**WHAT TO WORK ON:** Select every line below containing the word "their".
(RECORDS TO PROCESS Opens)
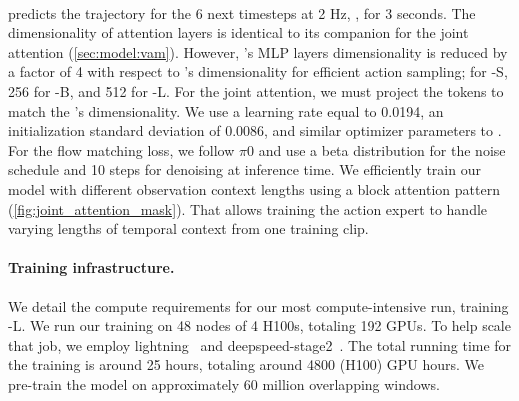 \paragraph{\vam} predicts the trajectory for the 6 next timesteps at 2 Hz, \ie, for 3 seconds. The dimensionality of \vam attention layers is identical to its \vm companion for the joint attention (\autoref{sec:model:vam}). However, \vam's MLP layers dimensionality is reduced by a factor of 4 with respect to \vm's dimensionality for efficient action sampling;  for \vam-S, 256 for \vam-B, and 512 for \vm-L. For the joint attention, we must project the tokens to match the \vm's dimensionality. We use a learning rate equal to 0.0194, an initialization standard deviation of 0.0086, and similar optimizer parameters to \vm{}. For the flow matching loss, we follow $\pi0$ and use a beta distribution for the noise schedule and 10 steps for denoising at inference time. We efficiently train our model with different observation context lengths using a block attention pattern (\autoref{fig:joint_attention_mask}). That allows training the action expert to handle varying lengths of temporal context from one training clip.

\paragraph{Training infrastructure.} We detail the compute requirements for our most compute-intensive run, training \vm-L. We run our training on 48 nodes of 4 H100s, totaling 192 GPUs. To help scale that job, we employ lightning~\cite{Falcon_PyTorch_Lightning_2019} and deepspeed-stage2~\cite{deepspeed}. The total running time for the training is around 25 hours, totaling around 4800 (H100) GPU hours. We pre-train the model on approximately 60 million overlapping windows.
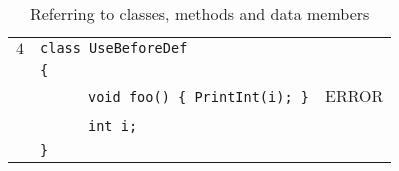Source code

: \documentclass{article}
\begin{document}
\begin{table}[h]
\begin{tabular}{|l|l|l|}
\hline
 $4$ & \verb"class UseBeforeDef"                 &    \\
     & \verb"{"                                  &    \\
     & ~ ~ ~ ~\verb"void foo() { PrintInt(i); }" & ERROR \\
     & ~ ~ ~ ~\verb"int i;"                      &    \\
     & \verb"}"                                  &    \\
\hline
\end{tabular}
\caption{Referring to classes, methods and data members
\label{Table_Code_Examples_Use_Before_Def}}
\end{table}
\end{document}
(RECORDS TO PROCESS Closes)
(RECORDS TO PROCESS Opens)
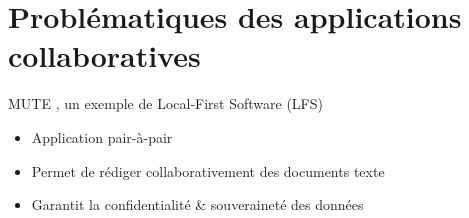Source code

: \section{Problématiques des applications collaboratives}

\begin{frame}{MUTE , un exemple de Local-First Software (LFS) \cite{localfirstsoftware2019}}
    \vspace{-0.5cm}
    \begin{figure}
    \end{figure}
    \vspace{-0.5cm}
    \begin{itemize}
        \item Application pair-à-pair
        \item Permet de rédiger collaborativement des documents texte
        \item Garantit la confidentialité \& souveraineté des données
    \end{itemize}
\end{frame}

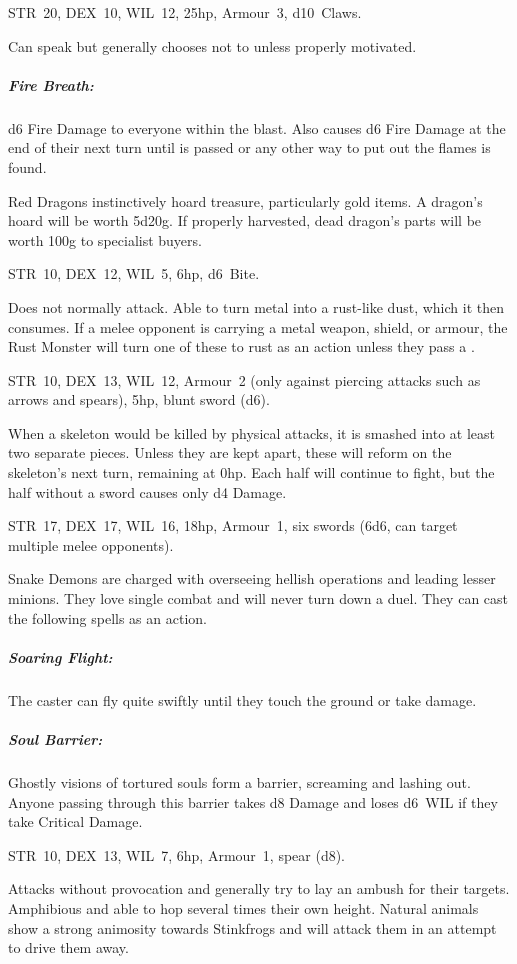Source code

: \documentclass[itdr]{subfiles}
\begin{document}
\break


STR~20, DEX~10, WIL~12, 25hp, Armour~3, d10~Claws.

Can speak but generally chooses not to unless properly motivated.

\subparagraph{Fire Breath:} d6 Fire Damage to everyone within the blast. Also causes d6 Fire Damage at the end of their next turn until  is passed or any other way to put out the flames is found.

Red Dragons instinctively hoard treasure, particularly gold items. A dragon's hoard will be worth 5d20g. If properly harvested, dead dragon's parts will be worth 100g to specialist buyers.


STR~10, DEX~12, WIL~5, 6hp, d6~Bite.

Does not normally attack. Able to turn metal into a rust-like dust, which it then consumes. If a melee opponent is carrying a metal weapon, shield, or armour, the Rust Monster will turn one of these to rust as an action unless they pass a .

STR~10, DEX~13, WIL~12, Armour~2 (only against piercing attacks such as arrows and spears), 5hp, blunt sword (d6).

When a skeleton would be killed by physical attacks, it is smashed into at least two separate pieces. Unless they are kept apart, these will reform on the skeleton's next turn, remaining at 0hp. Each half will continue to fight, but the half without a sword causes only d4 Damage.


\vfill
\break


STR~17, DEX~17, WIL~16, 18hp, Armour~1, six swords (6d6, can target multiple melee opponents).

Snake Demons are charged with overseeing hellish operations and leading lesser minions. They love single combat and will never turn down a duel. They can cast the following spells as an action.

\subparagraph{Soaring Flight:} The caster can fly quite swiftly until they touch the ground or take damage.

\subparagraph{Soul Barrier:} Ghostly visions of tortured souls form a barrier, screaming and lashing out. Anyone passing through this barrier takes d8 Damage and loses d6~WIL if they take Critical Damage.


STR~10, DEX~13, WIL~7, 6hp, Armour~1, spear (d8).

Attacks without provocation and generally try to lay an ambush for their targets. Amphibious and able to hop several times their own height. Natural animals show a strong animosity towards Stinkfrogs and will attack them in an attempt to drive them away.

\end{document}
(RECORDS TO PROCESS Closes)
**EXERCISE SOLUTION:**
\subparagraph{Fire Breath:} d6 Fire Damage to everyone within the blast. Also causes d6 Fire Damage at the end of their next turn until  is passed or any other way to put out the flames is found.
Attacks without provocation and generally try to lay an ambush for their targets. Amphibious and able to hop several times their own height. Natural animals show a strong animosity towards Stinkfrogs and will attack them in an attempt to drive them away.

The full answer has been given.